As they take a jeep ride to the visitor’s centre, they encounter a brachiosaurus. Grant and Sattler barrage Hammond with many questions, and he takes them to the labs to show them how making dinosaurs by cloning is done. The whole of the park is automated, and one man, Dennis Nedry (Wayne Knight), can pretty much run the whole of the park from his computer station, but Nedry has many debts to pay, and intends on stealing dinosaur embryos and selling them to InGEN’s competition. The park is secured by miles and miles of electrified fences and some biological security measures. All the dinosaurs are bred as female, so there is no unauthorised breeding. They are also bred lysine-deficient, so that if there is ever an break from the island from the dinos, they will go comatose and die, unless they are fed lysine by the engineers. Nedry has a way to bypass all the security to the frozen storage units that holds the embryos. His timing in this is very bad. Not only are the scientists on the tour of the park in automated cars, but there is a tropical storm bearing down on Isla Nubar. It is a Friday, and the boat to shore is leaving for the weekend. Nedry gave himself an 18-minute window to get the embryos off the island. While this is happening, security fences are going down all over the park, and the scientists and Hammond’s grandkids, Lexie (Ariana Richards) and Timmie (Joseph Mazzello) are coming to the Tyrannosaur paddock. Earlier, then encountered a sick triceratops, and Dr. Sattler stayed with a ranger to help him find out what was making the dino sick. Once the lines go down, that’s when all hell breaks loose on Isla Nubar.

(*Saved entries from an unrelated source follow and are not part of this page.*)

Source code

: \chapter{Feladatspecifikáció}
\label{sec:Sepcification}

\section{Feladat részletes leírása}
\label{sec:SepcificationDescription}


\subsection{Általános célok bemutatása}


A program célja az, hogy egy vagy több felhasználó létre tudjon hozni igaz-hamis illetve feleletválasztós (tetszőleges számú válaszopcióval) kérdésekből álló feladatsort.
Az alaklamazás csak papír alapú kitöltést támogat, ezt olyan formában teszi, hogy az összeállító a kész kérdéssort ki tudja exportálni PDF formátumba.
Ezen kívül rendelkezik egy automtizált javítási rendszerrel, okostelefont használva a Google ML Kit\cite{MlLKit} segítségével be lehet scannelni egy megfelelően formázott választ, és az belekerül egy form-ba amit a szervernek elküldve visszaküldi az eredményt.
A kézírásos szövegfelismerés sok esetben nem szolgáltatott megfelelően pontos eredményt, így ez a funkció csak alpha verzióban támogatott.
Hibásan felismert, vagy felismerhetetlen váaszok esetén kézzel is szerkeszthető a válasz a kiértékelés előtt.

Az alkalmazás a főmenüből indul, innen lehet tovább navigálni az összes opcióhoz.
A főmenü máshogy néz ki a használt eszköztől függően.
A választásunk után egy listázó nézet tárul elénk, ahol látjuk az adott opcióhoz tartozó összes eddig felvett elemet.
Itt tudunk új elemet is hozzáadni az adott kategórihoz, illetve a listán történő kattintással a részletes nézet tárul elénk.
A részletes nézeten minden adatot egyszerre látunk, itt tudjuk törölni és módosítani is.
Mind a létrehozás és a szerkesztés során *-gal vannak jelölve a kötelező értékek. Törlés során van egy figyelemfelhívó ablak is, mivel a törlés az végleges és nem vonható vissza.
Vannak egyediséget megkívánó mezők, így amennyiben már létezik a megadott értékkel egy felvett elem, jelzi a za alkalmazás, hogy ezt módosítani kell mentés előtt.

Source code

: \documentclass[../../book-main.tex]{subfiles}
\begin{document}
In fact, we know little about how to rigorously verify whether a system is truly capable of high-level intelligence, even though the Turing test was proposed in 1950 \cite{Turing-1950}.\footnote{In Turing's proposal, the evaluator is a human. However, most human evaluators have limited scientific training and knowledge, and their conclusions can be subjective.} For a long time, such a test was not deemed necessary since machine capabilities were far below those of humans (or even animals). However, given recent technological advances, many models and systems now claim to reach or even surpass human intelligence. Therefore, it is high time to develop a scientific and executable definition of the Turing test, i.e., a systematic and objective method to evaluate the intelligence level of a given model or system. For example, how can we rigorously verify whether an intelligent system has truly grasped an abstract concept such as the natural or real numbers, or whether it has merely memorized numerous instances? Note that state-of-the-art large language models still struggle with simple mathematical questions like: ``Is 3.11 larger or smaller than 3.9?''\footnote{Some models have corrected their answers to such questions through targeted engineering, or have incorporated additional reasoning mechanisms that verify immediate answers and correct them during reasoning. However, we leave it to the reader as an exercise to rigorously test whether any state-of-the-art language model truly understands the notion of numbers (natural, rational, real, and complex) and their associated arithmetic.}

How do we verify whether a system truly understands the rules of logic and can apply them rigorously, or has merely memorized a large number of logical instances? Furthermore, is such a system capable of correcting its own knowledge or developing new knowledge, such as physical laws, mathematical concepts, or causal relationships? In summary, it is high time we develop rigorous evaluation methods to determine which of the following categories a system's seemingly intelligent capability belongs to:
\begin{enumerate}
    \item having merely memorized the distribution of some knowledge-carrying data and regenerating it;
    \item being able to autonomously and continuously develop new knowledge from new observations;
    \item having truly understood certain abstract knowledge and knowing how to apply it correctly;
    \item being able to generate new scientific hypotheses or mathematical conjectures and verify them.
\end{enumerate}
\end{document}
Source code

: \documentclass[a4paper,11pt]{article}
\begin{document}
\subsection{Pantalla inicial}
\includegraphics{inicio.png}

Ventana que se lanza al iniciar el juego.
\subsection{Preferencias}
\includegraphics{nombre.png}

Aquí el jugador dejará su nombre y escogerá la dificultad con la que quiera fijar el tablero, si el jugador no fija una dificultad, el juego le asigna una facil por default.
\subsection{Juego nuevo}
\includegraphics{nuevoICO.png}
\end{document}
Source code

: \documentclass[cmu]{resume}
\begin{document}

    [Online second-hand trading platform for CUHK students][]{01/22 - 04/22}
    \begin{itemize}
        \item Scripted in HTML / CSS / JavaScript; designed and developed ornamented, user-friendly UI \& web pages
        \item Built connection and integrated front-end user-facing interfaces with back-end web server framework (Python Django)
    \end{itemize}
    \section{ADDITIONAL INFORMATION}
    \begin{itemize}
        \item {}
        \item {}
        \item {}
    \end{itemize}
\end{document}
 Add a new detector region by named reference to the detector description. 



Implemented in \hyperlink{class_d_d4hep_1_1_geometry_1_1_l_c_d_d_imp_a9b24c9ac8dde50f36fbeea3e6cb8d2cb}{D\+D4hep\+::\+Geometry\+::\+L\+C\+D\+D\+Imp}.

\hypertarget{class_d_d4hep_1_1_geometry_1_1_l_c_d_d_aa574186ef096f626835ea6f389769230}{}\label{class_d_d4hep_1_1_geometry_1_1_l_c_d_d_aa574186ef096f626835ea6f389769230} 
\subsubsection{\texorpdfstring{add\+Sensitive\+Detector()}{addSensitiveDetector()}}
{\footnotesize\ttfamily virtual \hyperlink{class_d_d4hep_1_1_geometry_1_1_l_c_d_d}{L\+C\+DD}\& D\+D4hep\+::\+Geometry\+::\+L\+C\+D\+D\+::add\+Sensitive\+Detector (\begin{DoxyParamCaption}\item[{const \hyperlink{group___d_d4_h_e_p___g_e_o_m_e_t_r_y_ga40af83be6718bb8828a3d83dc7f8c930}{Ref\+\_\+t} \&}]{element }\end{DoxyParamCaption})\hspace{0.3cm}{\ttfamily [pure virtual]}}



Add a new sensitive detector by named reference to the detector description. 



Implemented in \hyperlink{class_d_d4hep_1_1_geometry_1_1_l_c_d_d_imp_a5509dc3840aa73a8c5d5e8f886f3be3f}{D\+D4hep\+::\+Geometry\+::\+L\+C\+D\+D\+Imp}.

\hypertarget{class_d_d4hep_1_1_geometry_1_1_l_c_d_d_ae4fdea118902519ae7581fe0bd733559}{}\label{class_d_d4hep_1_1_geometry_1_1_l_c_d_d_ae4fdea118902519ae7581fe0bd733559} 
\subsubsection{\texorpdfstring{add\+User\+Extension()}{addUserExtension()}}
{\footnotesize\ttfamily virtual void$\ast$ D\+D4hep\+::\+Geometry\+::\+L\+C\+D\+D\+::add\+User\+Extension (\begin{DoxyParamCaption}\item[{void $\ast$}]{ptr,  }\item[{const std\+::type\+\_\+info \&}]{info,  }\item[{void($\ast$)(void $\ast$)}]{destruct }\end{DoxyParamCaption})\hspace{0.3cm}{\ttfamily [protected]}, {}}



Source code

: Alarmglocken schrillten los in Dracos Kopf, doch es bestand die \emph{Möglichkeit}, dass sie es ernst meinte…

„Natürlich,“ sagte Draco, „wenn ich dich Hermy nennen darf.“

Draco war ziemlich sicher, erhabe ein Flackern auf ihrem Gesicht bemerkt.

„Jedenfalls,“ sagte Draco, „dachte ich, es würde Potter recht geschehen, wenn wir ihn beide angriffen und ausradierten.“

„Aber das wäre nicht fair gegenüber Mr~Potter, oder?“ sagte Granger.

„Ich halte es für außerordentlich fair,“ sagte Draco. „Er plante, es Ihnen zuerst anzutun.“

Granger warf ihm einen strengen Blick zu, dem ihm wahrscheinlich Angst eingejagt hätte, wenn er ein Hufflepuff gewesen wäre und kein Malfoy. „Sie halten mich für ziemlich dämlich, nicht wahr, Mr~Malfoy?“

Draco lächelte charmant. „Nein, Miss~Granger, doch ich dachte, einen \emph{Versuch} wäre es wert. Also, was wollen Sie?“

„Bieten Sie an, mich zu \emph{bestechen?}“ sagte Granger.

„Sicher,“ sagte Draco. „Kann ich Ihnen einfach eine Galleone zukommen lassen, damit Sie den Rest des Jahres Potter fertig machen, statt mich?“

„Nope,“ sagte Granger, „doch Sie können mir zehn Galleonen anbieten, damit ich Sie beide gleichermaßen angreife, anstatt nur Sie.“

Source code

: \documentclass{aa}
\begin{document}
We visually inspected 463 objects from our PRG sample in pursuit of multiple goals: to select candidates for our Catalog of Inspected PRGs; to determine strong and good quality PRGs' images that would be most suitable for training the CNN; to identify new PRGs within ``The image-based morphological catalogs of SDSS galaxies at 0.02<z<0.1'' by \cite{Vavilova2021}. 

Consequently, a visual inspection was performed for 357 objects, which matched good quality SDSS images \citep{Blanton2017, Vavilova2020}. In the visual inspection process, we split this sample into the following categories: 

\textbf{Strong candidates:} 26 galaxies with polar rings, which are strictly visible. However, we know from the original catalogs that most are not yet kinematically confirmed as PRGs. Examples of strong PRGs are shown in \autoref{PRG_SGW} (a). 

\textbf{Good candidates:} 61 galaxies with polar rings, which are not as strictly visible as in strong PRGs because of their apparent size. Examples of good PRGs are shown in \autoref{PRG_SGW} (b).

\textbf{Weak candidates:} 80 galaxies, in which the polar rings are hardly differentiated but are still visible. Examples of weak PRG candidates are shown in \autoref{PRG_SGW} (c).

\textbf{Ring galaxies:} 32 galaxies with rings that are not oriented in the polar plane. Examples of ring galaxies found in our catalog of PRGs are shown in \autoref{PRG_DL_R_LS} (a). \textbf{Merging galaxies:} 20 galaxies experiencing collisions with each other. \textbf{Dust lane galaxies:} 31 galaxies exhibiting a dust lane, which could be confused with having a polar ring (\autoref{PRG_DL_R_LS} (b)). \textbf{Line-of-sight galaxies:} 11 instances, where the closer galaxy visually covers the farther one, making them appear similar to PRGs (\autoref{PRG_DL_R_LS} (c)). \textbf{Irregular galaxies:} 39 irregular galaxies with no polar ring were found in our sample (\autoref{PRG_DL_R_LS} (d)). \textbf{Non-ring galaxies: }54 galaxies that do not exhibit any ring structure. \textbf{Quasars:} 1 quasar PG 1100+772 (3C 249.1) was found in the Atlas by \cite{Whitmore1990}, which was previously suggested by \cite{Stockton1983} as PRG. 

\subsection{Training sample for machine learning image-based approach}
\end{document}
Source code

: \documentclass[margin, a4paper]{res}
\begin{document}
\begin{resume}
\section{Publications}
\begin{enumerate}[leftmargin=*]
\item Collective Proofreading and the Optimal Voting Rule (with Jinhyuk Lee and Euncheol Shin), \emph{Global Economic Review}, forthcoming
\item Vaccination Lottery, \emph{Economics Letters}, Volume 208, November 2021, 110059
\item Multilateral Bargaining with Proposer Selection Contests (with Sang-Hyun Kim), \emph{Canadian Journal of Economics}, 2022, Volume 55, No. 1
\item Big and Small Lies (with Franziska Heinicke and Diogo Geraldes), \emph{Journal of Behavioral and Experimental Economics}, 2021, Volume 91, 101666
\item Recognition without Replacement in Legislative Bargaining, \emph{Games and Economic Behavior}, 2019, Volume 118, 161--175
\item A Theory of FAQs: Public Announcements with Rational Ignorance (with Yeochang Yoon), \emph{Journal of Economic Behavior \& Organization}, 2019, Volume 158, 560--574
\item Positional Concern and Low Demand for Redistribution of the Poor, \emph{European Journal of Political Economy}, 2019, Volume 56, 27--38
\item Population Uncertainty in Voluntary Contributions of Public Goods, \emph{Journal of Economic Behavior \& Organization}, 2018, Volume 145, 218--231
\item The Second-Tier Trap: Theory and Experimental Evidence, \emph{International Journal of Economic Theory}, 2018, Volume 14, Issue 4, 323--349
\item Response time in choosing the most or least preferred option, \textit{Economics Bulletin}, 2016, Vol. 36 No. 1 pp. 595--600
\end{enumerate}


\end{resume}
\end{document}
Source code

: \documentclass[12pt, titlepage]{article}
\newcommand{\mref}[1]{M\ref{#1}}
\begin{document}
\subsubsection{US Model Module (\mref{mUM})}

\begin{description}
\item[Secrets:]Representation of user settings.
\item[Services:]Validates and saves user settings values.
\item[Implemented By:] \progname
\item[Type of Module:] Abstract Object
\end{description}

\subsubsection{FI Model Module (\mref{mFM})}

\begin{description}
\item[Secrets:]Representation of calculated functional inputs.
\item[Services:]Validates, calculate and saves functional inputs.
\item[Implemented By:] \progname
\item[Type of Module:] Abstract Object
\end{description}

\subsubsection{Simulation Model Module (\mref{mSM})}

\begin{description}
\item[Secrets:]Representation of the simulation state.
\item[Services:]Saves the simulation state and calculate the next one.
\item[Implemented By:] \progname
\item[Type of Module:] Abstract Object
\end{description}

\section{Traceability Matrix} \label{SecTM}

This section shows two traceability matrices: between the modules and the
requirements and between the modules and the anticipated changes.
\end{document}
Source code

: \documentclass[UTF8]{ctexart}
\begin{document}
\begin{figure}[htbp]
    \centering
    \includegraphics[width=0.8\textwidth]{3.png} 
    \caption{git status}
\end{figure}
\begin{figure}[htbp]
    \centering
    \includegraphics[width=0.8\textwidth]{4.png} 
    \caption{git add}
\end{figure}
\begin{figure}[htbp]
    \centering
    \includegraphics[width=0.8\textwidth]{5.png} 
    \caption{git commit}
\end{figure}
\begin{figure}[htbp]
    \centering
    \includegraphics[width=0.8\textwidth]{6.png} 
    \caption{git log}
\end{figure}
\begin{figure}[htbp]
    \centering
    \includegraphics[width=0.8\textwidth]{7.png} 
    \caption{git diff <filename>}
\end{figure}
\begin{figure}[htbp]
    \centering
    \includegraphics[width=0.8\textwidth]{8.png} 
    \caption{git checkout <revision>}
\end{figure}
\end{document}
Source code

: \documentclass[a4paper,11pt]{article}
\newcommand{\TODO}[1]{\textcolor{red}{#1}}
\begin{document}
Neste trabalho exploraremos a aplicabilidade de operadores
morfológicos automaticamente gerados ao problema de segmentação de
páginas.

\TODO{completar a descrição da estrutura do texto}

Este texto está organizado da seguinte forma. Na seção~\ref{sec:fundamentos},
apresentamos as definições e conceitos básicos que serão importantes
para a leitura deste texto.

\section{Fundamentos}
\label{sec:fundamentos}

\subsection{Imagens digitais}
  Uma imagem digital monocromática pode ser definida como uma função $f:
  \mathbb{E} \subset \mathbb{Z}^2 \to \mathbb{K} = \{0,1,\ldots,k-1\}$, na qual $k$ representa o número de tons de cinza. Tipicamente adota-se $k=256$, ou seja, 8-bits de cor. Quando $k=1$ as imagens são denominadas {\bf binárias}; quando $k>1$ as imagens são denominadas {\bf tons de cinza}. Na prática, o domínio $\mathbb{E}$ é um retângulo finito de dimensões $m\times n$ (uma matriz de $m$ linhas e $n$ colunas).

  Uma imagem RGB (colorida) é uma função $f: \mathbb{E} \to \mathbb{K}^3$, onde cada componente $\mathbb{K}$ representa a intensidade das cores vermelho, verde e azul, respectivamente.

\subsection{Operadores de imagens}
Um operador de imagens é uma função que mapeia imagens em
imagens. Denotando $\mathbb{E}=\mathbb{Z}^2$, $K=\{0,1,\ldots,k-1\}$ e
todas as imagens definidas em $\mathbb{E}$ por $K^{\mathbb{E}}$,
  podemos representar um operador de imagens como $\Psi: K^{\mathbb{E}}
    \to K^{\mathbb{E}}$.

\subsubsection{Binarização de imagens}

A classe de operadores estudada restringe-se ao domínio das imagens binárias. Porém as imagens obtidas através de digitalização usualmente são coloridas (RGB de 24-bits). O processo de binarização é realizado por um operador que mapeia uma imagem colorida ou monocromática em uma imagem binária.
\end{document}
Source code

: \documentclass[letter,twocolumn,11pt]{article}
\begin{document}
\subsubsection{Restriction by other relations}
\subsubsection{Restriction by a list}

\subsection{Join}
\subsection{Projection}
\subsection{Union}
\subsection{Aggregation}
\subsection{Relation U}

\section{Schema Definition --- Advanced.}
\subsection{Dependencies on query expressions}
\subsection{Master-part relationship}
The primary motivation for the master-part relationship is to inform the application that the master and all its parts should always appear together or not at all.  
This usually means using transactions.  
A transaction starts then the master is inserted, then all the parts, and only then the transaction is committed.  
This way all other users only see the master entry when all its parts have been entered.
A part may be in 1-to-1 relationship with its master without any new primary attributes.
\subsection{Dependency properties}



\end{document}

Hammond and computer specialist, Ray Arnold (Samuel L. Jackson) can only help from the control room, where they really have no control.
This is by far one of the greatest family action movies made, and was the first to use very realistic computer generations. The story is non-stop, and will keep you on the edge of your seat and fascinated with dinosaurs all over again, just like when you were a little kid, and the largest word in your vocabulary was “tyrannosaurus rex”. It is no wonder that this franchise put at at least two more movies, with a possibility of a fourth. We never tire of dinosaurs and they mystery they hold over us, even from over 65 million years ago.